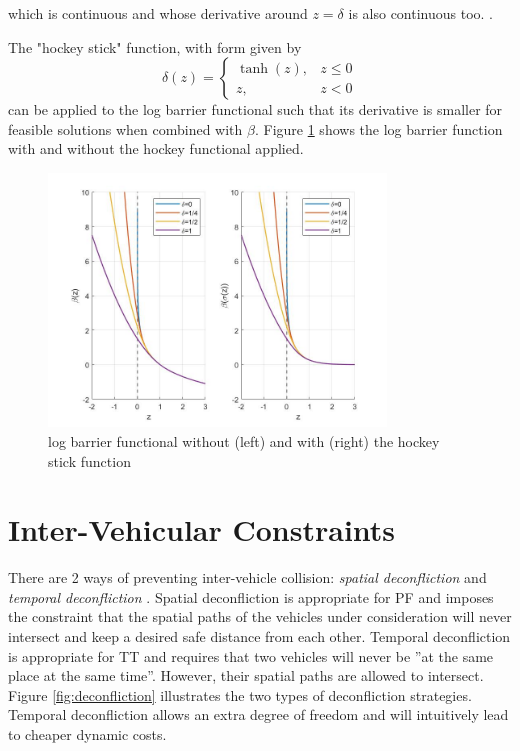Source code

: which is continuous and whose derivative around $z=\delta$ is also continuous too. \cite{hauser2006barrier}.
\par The "hockey stick" function, with form given by
\begin{equation}
    \delta(z)= \begin{cases}
        \tanh(z), & z\leq 0 \\
        z, & z<0
    \end{cases}
\end{equation}
can be applied to the log barrier functional such that its derivative is smaller for feasible solutions when combined with $\beta$. Figure \ref{fig:logbarrierfunc} shows the log barrier function with and without the hockey functional applied.

\begin{figure}
\centering
\includegraphics[width=0.8\textwidth]{Images/logbarrierfunc.jpg}
\caption{log barrier functional without (left) and with (right) the hockey stick function}
\label{fig:logbarrierfunc}
\end{figure}

\section{Inter-Vehicular Constraints}
\label{sec:mindistintveh}

\par There are 2 ways of preventing inter-vehicle collision: \textit{spatial deconfliction} and \textit{temporal deconfliction} \cite{hausler2015mission}.
Spatial deconfliction is appropriate for \ac{PF} and imposes the constraint that the spatial paths of the vehicles under consideration will never intersect and keep a desired safe distance from each other. Temporal deconfliction is appropriate for \ac{TT} and requires that two vehicles will never be ”at the same place at the same time”. However, their spatial paths are allowed to intersect. Figure \ref{fig:deconfliction} illustrates the two types of deconfliction strategies. Temporal deconfliction allows an extra degree of freedom and will intuitively lead to cheaper dynamic costs.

- - - -

**WHAT YOU SHOULD DO**
A single integer is the expected output: the number of lines in the data that include the word "with".

**RESPONSE AREA**
3